Lebanese group Hezbollah and its ally the Amal movement said Saturday they were ready to return to government meetings after three months of political deadlock that has exacerbated the country’s economic crisis.

“We announce our agreement to participate in cabinet meetings to approve the national budget and discuss the economic rescue plan and all that concerns improving the living conditions of the Lebanese,” the two Shiite movements said in a joint statement.

Lebanon’s government was formed in September after a 13-month political impasse.

But it has not met since October 12 due to a boycott by Hezbollah and Amal amid tensions over an investigation into a catastrophic explosion at Beirut’s port in 2020.

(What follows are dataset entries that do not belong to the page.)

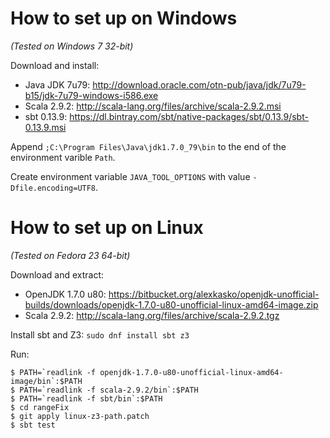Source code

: # How to set up on Windows

*(Tested on Windows 7 32-bit)*

Download and install:

* Java JDK 7u79: <http://download.oracle.com/otn-pub/java/jdk/7u79-b15/jdk-7u79-windows-i586.exe>
* Scala 2.9.2: <http://scala-lang.org/files/archive/scala-2.9.2.msi>
* sbt 0.13.9: <https://dl.bintray.com/sbt/native-packages/sbt/0.13.9/sbt-0.13.9.msi>

Append `;C:\Program Files\Java\jdk1.7.0_79\bin` to the end of the environment
varible `Path`.

Create environment variable `JAVA_TOOL_OPTIONS` with value
`-Dfile.encoding=UTF8`.

# How to set up on Linux

*(Tested on Fedora 23 64-bit)*

Download and extract:

* OpenJDK 1.7.0 u80: <https://bitbucket.org/alexkasko/openjdk-unofficial-builds/downloads/openjdk-1.7.0-u80-unofficial-linux-amd64-image.zip>
* Scala 2.9.2: <http://scala-lang.org/files/archive/scala-2.9.2.tgz>

Install sbt and Z3: `sudo dnf install sbt z3`

Run:

    $ PATH=`readlink -f openjdk-1.7.0-u80-unofficial-linux-amd64-image/bin`:$PATH
    $ PATH=`readlink -f scala-2.9.2/bin`:$PATH
    $ PATH=`readlink -f sbt/bin`:$PATH
    $ cd rangeFix
    $ git apply linux-z3-path.patch
    $ sbt test

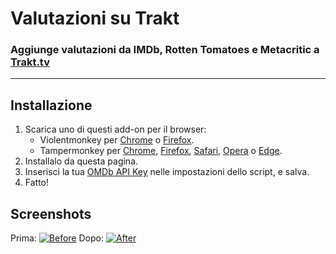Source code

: <h1>Valutazioni su Trakt</h1>
<h3>Aggiunge valutazioni da IMDb, Rotten Tomatoes e Metacritic a <a href="https://trakt.tv/">Trakt.tv</a></h3>
<hr>
<h2>Installazione</h2>
<ol>
    <li>Scarica uno di questi add-on per il browser:
        <ul>
            <li>Violentmonkey per <a href="https://chrome.google.com/webstore/detail/violent-monkey/jinjaccalgkegednnccohejagnlnfdag">Chrome</a> o <a href="https://addons.mozilla.org/firefox/addon/violentmonkey/">Firefox</a>.</li>
            <li>Tampermonkey per <a href="https://chrome.google.com/webstore/detail/tampermonkey/dhdgffkkebhmkfjojejmpbldmpobfkfo">Chrome</a>, <a href="https://addons.mozilla.org/en-US/firefox/addon/tampermonkey/">Firefox</a>, <a href="https://safari-extensions.apple.com/details/?id=net.tampermonkey.safari-G3XV72R5TC">Safari</a>, <a href="https://addons.opera.com/en/extensions/details/tampermonkey-beta/">Opera</a> o <a href="https://www.microsoft.com/store/apps/9NBLGGH5162S">Edge</a>.</li>
        </ul>
    </li>
    <li>Installalo da questa pagina.</li>
    <li>Inserisci la tua <a href="https://www.omdbapi.com/apikey.aspx">OMDb API Key</a> nelle impostazioni dello script, e salva.</li>
    <li>Fatto!</li>
</ol>
<h2>Screenshots</h2>
<caption>Prima:</caption>
<a href="#"><img alt="Before" title="Prima" src="https://i.imgur.com/2cFZHL5.png"></a>
<caption>Dopo:</caption>
<a href="#"><img alt="After" title="Dopo" src="https://i.imgur.com/cSiRt7P.png"></a>
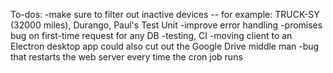 To-dos:
  -make sure to filter out inactive devices -- for example: TRUCK-SY (32000 miles), Durango, Paul's Test Unit
  -improve error handling
  -promises bug on first-time request for any DB
  -testing, CI
  -moving client to an Electron desktop app could also cut out the Google Drive middle man
  -bug that restarts the web server every time the cron job runs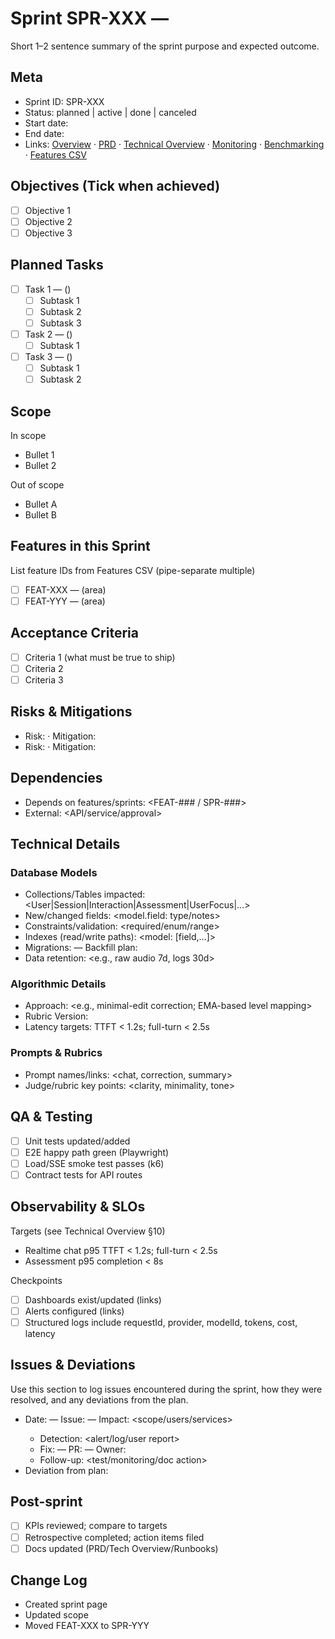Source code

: # Sprint SPR-XXX — <Sprint Name>

Short 1–2 sentence summary of the sprint purpose and expected outcome.

## Meta
- Sprint ID: SPR-XXX
- Status: planned | active | done | canceled
- Start date: <YYYY-MM-DD>
- End date: <YYYY-MM-DD>
- Links: [Overview](./overview.md) · [PRD](../../planning/prd.md) · [Technical Overview](../../planning/technical-overview.md) · [Monitoring](../../ops/monitoring.md) · [Benchmarking](../../ops/benchmarking.md) · [Features CSV](../features.csv)

## Objectives (Tick when achieved)
- [ ] Objective 1
- [ ] Objective 2
- [ ] Objective 3

## Planned Tasks
- [ ] Task 1 — <owner> (<estimate>)
   - [ ] Subtask 1
   - [ ] Subtask 2
   - [ ] Subtask 3
- [ ] Task 2 — <owner> (<estimate>)
   - [ ] Subtask 1
- [ ] Task 3 — <owner> (<estimate>)
   - [ ] Subtask 1
   - [ ] Subtask 2

## Scope
In scope
- Bullet 1
- Bullet 2

Out of scope
- Bullet A
- Bullet B

## Features in this Sprint
List feature IDs from Features CSV (pipe-separate multiple)
- [ ] FEAT-XXX — <feature name> (area)
- [ ] FEAT-YYY — <feature name> (area)

## Acceptance Criteria
- [ ] Criteria 1 (what must be true to ship)
- [ ] Criteria 2
- [ ] Criteria 3

## Risks & Mitigations
- Risk: <description> · Mitigation: <plan>
- Risk: <description> · Mitigation: <plan>

## Dependencies
- Depends on features/sprints: <FEAT-### / SPR-###>
- External: <API/service/approval>

## Technical Details
### Database Models
- Collections/Tables impacted: <User|Session|Interaction|Assessment|UserFocus|...>
- New/changed fields: <model.field: type/notes>
- Constraints/validation: <required/enum/range>
- Indexes (read/write paths): <model: [field,...]>
- Migrations: <id or link> — Backfill plan: <steps or NA>
- Data retention: <e.g., raw audio 7d, logs 30d>

### Algorithmic Details
- Approach: <e.g., minimal-edit correction; EMA-based level mapping>
- Rubric Version: <v1>
- Latency targets: TTFT < 1.2s; full-turn < 2.5s

### Prompts & Rubrics
- Prompt names/links: <chat, correction, summary>
- Judge/rubric key points: <clarity, minimality, tone>

## QA & Testing
- [ ] Unit tests updated/added
- [ ] E2E happy path green (Playwright)
- [ ] Load/SSE smoke test passes (k6)
- [ ] Contract tests for API routes

## Observability & SLOs
Targets (see Technical Overview §10)
- Realtime chat p95 TTFT < 1.2s; full-turn < 2.5s
- Assessment p95 completion < 8s

Checkpoints
- [ ] Dashboards exist/updated (links)
- [ ] Alerts configured (links)
- [ ] Structured logs include requestId, provider, modelId, tokens, cost, latency

## Issues & Deviations
Use this section to log issues encountered during the sprint, how they were resolved, and any deviations from the plan.

- Date: <YYYY-MM-DD> — Issue: <short summary> — Impact: <scope/users/services>
  - Detection: <alert/log/user report>
  - Fix: <what changed> — PR: <link> — Owner: <name>
  - Follow-up: <test/monitoring/doc action>
- Deviation from plan: <what changed and why>

## Post-sprint
- [ ] KPIs reviewed; compare to targets
- [ ] Retrospective completed; action items filed
- [ ] Docs updated (PRD/Tech Overview/Runbooks)

## Change Log
- <YYYY-MM-DD> Created sprint page
- <YYYY-MM-DD> Updated scope
- <YYYY-MM-DD> Moved FEAT-XXX to SPR-YYY
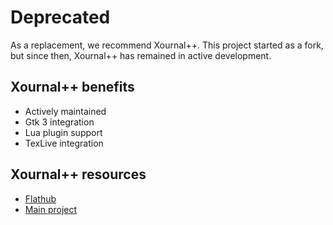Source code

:# Deprecated

As a replacement, we recommend Xournal++. This project started as a fork, but since then, Xournal++ has remained in active development.

## Xournal++ benefits
- Actively maintained
- Gtk 3 integration
- Lua plugin support
- TexLive integration


## Xournal++ resources
- [Flathub](https://github.com/flathub/com.github.xournalpp.xournalpp)
- [Main project](https://xournalpp.github.io/)
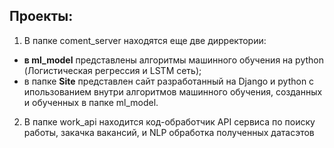 ## Проекты:
1) В папке coment_server находятся еще две дирректории: 
* **в ml_model** представлены алгоритмы машинного обучения на python (Логистическая регрессия и LSTM сеть);
* в папке **Site** представлен сайт разработанный на Django и python с ипользованием внутри алгоритмов машинного обучения, созданных и обученных в папке ml_model.
2) В папке work_api находится код-обработчик API сервиса по поиску работы, закачка вакансий, и NLP обработка полученных датасэтов

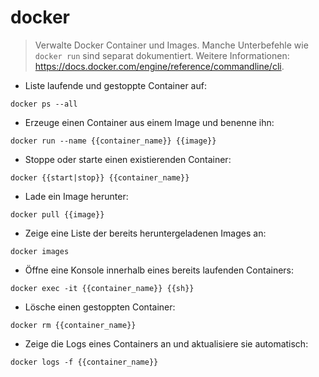 # docker

> Verwalte Docker Container und Images.
> Manche Unterbefehle wie `docker run` sind separat dokumentiert.
> Weitere Informationen: <https://docs.docker.com/engine/reference/commandline/cli>.

- Liste laufende und gestoppte Container auf:

`docker ps --all`

- Erzeuge einen Container aus einem Image und benenne ihn:

`docker run --name {{container_name}} {{image}}`

- Stoppe oder starte einen existierenden Container:

`docker {{start|stop}} {{container_name}}`

- Lade ein Image herunter:

`docker pull {{image}}`

- Zeige eine Liste der bereits heruntergeladenen Images an:

`docker images`

- Öffne eine Konsole innerhalb eines bereits laufenden Containers:

`docker exec -it {{container_name}} {{sh}}`

- Lösche einen gestoppten Container:

`docker rm {{container_name}}`

- Zeige die Logs eines Containers an und aktualisiere sie automatisch:

`docker logs -f {{container_name}}`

Hezbollah and Amal said Saturday’s decision was a “response to the needs of the citizens”, citing “the collapse of the Lebanese pound’s exchange rate, the decline of the public sector” and crumbling incomes and purchasing power.

The country is in the throes of an economic meltdown that the World Bank has said is likely among the world’s worst since the mid-19th century.

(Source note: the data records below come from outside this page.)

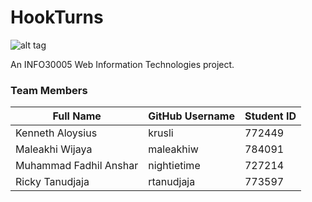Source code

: # HookTurns

![alt tag](http://i.imgur.com/qlNgHfe.png)

An INFO30005 Web Information Technologies project.

### Team Members 

Full Name | GitHub Username | Student ID 
----------|--------------------|------------
Kenneth Aloysius | krusli |  772449
Maleakhi Wijaya | maleakhiw | 784091
Muhammad Fadhil Anshar | nightietime | 727214
Ricky Tanudjaja | rtanudjaja | 773597
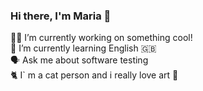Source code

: ### Hi there, I'm Maria 👋
👩‍💻 I’m currently working on something cool!<br/>
📖 I’m currently learning English 🇬🇧<br/>
🗣️ Ask me about software testing<br/>
🐈 I` m a cat person and i really love art 🎨<br/>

About 80 percent of the population now lives in poverty and the local currency has shed more than 90 percent of its value on the black market.

Reacting to the parties’ announcement, Prime Minister Najib Mikati said he would convene a cabinet meeting as soon as the finance ministry had sent through a draft budget.

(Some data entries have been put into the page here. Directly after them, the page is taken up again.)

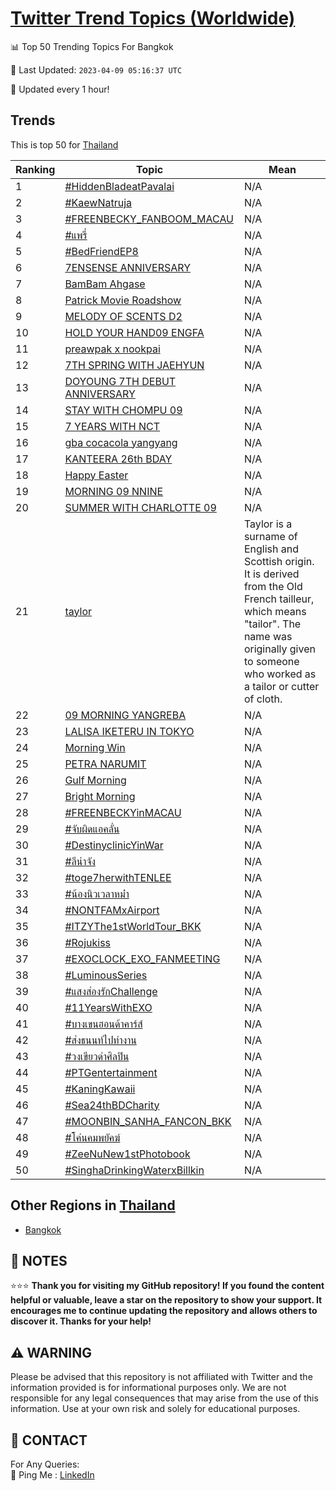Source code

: [Twitter Trend Topics (Worldwide)](https://github.com/ErcinDedeoglu/Twitter-Trend-Topics)
==========


📊 Top 50 Trending Topics For Bangkok

📆 Last Updated: `2023-04-09 05:16:37 UTC`

🔧 Updated every 1 hour!


## Trends

This is top 50 for [Thailand](</Thailand>)

| Ranking | Topic | Mean |
| ------- | ------------ | ------------ |
| 1 | [#HiddenBladeatPavalai](http://twitter.com/search?q=%23HiddenBladeatPavalai) | N/A |
| 2 | [#KaewNatruja](http://twitter.com/search?q=%23KaewNatruja) | N/A |
| 3 | [#FREENBECKY_FANBOOM_MACAU](http://twitter.com/search?q=%23FREENBECKY_FANBOOM_MACAU) | N/A |
| 4 | [#แพรี่](http://twitter.com/search?q=%23%e0%b9%81%e0%b8%9e%e0%b8%a3%e0%b8%b5%e0%b9%88) | N/A |
| 5 | [#BedFriendEP8](http://twitter.com/search?q=%23BedFriendEP8) | N/A |
| 6 | [7ENSENSE ANNIVERSARY](http://twitter.com/search?q=7ENSENSE+ANNIVERSARY) | N/A |
| 7 | [BamBam Ahgase](http://twitter.com/search?q=BamBam+Ahgase) | N/A |
| 8 | [Patrick Movie Roadshow](http://twitter.com/search?q=Patrick+Movie+Roadshow) | N/A |
| 9 | [MELODY OF SCENTS D2](http://twitter.com/search?q=MELODY+OF+SCENTS+D2) | N/A |
| 10 | [HOLD YOUR HAND09 ENGFA](http://twitter.com/search?q=HOLD+YOUR+HAND09+ENGFA) | N/A |
| 11 | [preawpak x nookpai](http://twitter.com/search?q=preawpak+x+nookpai) | N/A |
| 12 | [7TH SPRING WITH JAEHYUN](http://twitter.com/search?q=7TH+SPRING+WITH+JAEHYUN) | N/A |
| 13 | [DOYOUNG 7TH DEBUT ANNIVERSARY](http://twitter.com/search?q=DOYOUNG+7TH+DEBUT+ANNIVERSARY) | N/A |
| 14 | [STAY WITH CHOMPU 09](http://twitter.com/search?q=STAY+WITH+CHOMPU+09) | N/A |
| 15 | [7 YEARS WITH NCT](http://twitter.com/search?q=7+YEARS+WITH+NCT) | N/A |
| 16 | [gba cocacola yangyang](http://twitter.com/search?q=gba+cocacola+yangyang) | N/A |
| 17 | [KANTEERA 26th BDAY](http://twitter.com/search?q=KANTEERA+26th+BDAY) | N/A |
| 18 | [Happy Easter](http://twitter.com/search?q=Happy+Easter) | N/A |
| 19 | [MORNING 09 NNINE](http://twitter.com/search?q=MORNING+09+NNINE) | N/A |
| 20 | [SUMMER WITH CHARLOTTE 09](http://twitter.com/search?q=SUMMER+WITH+CHARLOTTE+09) | N/A |
| 21 | [taylor](http://twitter.com/search?q=taylor) | Taylor is a surname of English and Scottish origin. It is derived from the Old French tailleur, which means "tailor". The name was originally given to someone who worked as a tailor or cutter of cloth. |
| 22 | [09 MORNING YANGREBA](http://twitter.com/search?q=09+MORNING+YANGREBA) | N/A |
| 23 | [LALISA IKETERU IN TOKYO](http://twitter.com/search?q=LALISA+IKETERU+IN+TOKYO) | N/A |
| 24 | [Morning Win](http://twitter.com/search?q=Morning+Win) | N/A |
| 25 | [PETRA NARUMIT](http://twitter.com/search?q=PETRA+NARUMIT) | N/A |
| 26 | [Gulf Morning](http://twitter.com/search?q=Gulf+Morning) | N/A |
| 27 | [Bright Morning](http://twitter.com/search?q=Bright+Morning) | N/A |
| 28 | [#FREENBECKYinMACAU](http://twitter.com/search?q=%23FREENBECKYinMACAU) | N/A |
| 29 | [#จับผิดแอคลั่น](http://twitter.com/search?q=%23%e0%b8%88%e0%b8%b1%e0%b8%9a%e0%b8%9c%e0%b8%b4%e0%b8%94%e0%b9%81%e0%b8%ad%e0%b8%84%e0%b8%a5%e0%b8%b1%e0%b9%88%e0%b8%99) | N/A |
| 30 | [#DestinyclinicYinWar](http://twitter.com/search?q=%23DestinyclinicYinWar) | N/A |
| 31 | [#ลีน่าจัง](http://twitter.com/search?q=%23%e0%b8%a5%e0%b8%b5%e0%b8%99%e0%b9%88%e0%b8%b2%e0%b8%88%e0%b8%b1%e0%b8%87) | N/A |
| 32 | [#toge7herwithTENLEE](http://twitter.com/search?q=%23toge7herwithTENLEE) | N/A |
| 33 | [#น้องนิวเวลาหม่ํา](http://twitter.com/search?q=%23%e0%b8%99%e0%b9%89%e0%b8%ad%e0%b8%87%e0%b8%99%e0%b8%b4%e0%b8%a7%e0%b9%80%e0%b8%a7%e0%b8%a5%e0%b8%b2%e0%b8%ab%e0%b8%a1%e0%b9%88%e0%b9%8d%e0%b8%b2) | N/A |
| 34 | [#NONTFAMxAirport](http://twitter.com/search?q=%23NONTFAMxAirport) | N/A |
| 35 | [#ITZYThe1stWorldTour_BKK](http://twitter.com/search?q=%23ITZYThe1stWorldTour_BKK) | N/A |
| 36 | [#Rojukiss](http://twitter.com/search?q=%23Rojukiss) | N/A |
| 37 | [#EXOCLOCK_EXO_FANMEETING](http://twitter.com/search?q=%23EXOCLOCK_EXO_FANMEETING) | N/A |
| 38 | [#LuminousSeries](http://twitter.com/search?q=%23LuminousSeries) | N/A |
| 39 | [#แสงส่องรักChallenge](http://twitter.com/search?q=%23%e0%b9%81%e0%b8%aa%e0%b8%87%e0%b8%aa%e0%b9%88%e0%b8%ad%e0%b8%87%e0%b8%a3%e0%b8%b1%e0%b8%81Challenge) | N/A |
| 40 | [#11YearsWithEXO](http://twitter.com/search?q=%2311YearsWithEXO) | N/A |
| 41 | [#บางเขนฮอนด้าคาร์ส์](http://twitter.com/search?q=%23%e0%b8%9a%e0%b8%b2%e0%b8%87%e0%b9%80%e0%b8%82%e0%b8%99%e0%b8%ae%e0%b8%ad%e0%b8%99%e0%b8%94%e0%b9%89%e0%b8%b2%e0%b8%84%e0%b8%b2%e0%b8%a3%e0%b9%8c%e0%b8%aa%e0%b9%8c) | N/A |
| 42 | [#ส่งธนนท์ไปทํางาน](http://twitter.com/search?q=%23%e0%b8%aa%e0%b9%88%e0%b8%87%e0%b8%98%e0%b8%99%e0%b8%99%e0%b8%97%e0%b9%8c%e0%b9%84%e0%b8%9b%e0%b8%97%e0%b9%8d%e0%b8%b2%e0%b8%87%e0%b8%b2%e0%b8%99) | N/A |
| 43 | [#วงเขียวด่าศิลปิน](http://twitter.com/search?q=%23%e0%b8%a7%e0%b8%87%e0%b9%80%e0%b8%82%e0%b8%b5%e0%b8%a2%e0%b8%a7%e0%b8%94%e0%b9%88%e0%b8%b2%e0%b8%a8%e0%b8%b4%e0%b8%a5%e0%b8%9b%e0%b8%b4%e0%b8%99) | N/A |
| 44 | [#PTGentertainment](http://twitter.com/search?q=%23PTGentertainment) | N/A |
| 45 | [#KaningKawaii](http://twitter.com/search?q=%23KaningKawaii) | N/A |
| 46 | [#Sea24thBDCharity](http://twitter.com/search?q=%23Sea24thBDCharity) | N/A |
| 47 | [#MOONBIN_SANHA_FANCON_BKK](http://twitter.com/search?q=%23MOONBIN_SANHA_FANCON_BKK) | N/A |
| 48 | [#โค่นคมพยัคฆ์](http://twitter.com/search?q=%23%e0%b9%82%e0%b8%84%e0%b9%88%e0%b8%99%e0%b8%84%e0%b8%a1%e0%b8%9e%e0%b8%a2%e0%b8%b1%e0%b8%84%e0%b8%86%e0%b9%8c) | N/A |
| 49 | [#ZeeNuNew1stPhotobook](http://twitter.com/search?q=%23ZeeNuNew1stPhotobook) | N/A |
| 50 | [#SinghaDrinkingWaterxBillkin](http://twitter.com/search?q=%23SinghaDrinkingWaterxBillkin) | N/A |



## Other Regions in [Thailand](</Thailand>)

* [Bangkok](</Thailand/Bangkok.md>)



## 📝 NOTES

⭐⭐⭐ **Thank you for visiting my GitHub repository! If you found the content helpful or valuable, leave a star on the repository to show your support. It encourages me to continue updating the repository and allows others to discover it. Thanks for your help!**


## ⚠️ WARNING

Please be advised that this repository is not affiliated with Twitter and the information provided is for informational purposes only. We are not responsible for any legal consequences that may arise from the use of this information. Use at your own risk and solely for educational purposes.


## 📨 CONTACT

 For Any Queries:  
            🏓 Ping Me : [LinkedIn](https://www.linkedin.com/in/ercindedeoglu/)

The two groups had been boycotting cabinet sessions in objection to the judge tasked with investigating the August 2020 port blast, Tarek Bitar, demanding he be replaced.

The explosion of a shipment of ammonium nitrate fertilizer stored haphazardly in a port warehouse for years killed at least 215 people and disfigured the capital.

Efforts by Bitar to interrogate ex-ministers have been challenged with lawsuits, while Hezbollah and Amal have accused him of politicizing the probe.

Families of the victims and survivors of the blast have grown increasingly angry and have accused politicians of seeking to hamper the investigation to escape accountability.

Lebanese President Michel Aoun in late December called for an end to the government boycott, implicitly criticizing his ally Hezbollah for blocking the cabinet meetings.